I've seen this type of reasoning before from those who think they understand software development, but really have only a limited experience with it. Let me guess: is the management's experience primarily with product A?

Another factor to consider is how much destabilization you are willing to accept in the course of heavy refactoring of A. The type of changes you allude to rarely occur without introducing bugs. It helps if you have good unit tests though.

My advice is this: don't get into the evolution vs. revolution argument, especially if the management have emotional attachment to product A and some delusions that they understand software. You won't win. Instead, treat the project as an exercise in learning how to safely restructure large existing codebases.

But don't be surprised if you aren't given time to do it correctly -- if time weren't an issue they wouldn't have already decided they had to reuse A.

Jeff Kotula
Thursday, September 02, 2004

"We don’t really know right now what components that we need in product B."

Until you do, forget the question of code re-use. If you start trying to refactor now, all you're going to be doing is burning £5 notes (replace currency as applicable).

Unless there's at least one person who has the time to both understand the product requirements for Product B, and understand (at least approximately) the code base of Product A, you might as well start drafting the appendix to Death March now.

Andrew Cherry
Thursday, September 02, 2004

Product A is active and going to be alive for a long time.

I am afraid that instead of developing ‘Product B’ specific functionalities, we will be spending most of the 'Product B' development time on correcting Product A code base to create a platform on which again the Product B code have to be written.

Afraid to tell my name
Thursday, September 02, 2004

Substitute 'correcting' with 'Refactoring' :)

Afraid to tell my name
Thursday, September 02, 2004

Sounds like a crock of shit.
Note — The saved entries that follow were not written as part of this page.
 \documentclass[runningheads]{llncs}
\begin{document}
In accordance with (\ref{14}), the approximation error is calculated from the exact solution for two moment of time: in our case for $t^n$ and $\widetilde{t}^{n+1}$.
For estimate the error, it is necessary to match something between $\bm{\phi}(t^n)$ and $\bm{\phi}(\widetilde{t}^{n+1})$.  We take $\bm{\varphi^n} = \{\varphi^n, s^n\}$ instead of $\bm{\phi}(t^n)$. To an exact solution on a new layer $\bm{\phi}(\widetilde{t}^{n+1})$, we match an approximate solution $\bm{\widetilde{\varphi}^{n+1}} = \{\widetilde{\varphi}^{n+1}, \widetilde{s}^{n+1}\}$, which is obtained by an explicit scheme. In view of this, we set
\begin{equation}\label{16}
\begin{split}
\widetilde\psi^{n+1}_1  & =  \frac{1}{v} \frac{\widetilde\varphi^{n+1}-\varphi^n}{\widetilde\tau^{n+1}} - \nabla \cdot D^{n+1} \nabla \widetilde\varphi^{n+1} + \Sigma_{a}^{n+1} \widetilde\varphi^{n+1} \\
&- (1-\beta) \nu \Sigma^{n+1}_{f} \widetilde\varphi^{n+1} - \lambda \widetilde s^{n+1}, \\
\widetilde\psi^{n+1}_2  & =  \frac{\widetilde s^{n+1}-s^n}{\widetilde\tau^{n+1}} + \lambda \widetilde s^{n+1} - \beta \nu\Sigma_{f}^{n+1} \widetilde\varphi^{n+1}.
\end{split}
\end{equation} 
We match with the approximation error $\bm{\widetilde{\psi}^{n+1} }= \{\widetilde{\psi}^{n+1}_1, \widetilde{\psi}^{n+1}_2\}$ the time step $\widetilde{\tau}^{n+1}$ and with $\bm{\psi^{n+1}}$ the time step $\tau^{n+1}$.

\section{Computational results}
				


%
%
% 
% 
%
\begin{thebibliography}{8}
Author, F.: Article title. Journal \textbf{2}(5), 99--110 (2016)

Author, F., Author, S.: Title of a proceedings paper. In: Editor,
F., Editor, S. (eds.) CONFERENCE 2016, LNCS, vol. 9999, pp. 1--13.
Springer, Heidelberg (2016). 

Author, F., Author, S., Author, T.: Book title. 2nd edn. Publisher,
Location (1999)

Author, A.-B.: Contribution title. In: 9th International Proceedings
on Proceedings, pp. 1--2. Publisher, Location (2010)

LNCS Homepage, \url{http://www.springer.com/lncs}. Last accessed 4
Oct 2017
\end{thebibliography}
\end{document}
What do you want us to do?


Thursday, September 02, 2004

"Product A is active and going to be alive for a long time. "

maybe you can forget Product A and rebuild (not refactory) product B (of course, you can copy some codes from product A)

There is  possible risk in development process of product B.  When you "correcting Product A code base to create a platform", maybe you make product B *dependent* on product A in the early phase of development process? Only you know the details.

redguardtoo
http://www.d2ksoft.com

redguardtoo
Thursday, September 02, 2004

I second Andrew.  You *need* the spec for Product B before you can make any decisions.  That includes the premature decision that your pointy haired bosses have already made to reuse Product A code, although it doesn't sound like you have any say in getting them to consider that more carefully.  But you should insist on knowing more about B before you start trying to figure out what chunks to rip out of A, or whether you want to create a common code base.

Joe
Thursday, September 02, 2004

Third that.  Are the following suppositions correct?

1) Product A is up and running with maintainance staff of 2.

2) Product A users like it as it is - working.

3) Product A development team is dispersed / out the door.

If so, no one sane would touch Product A,  it would be like fitting a new motor to a jetplane in midair. The task is way beyond the maintenance guys (been there, done that) and is a threat to the product. Let it go.

Copy A's codebase to B and start afresh. Use relevant chunks from A, but do not retrofit to A.  Rehire any good guys from A's development and tell them it's their last chance to get it right.

And sack your managers - they're nitwits. Quote from this thread if it helps.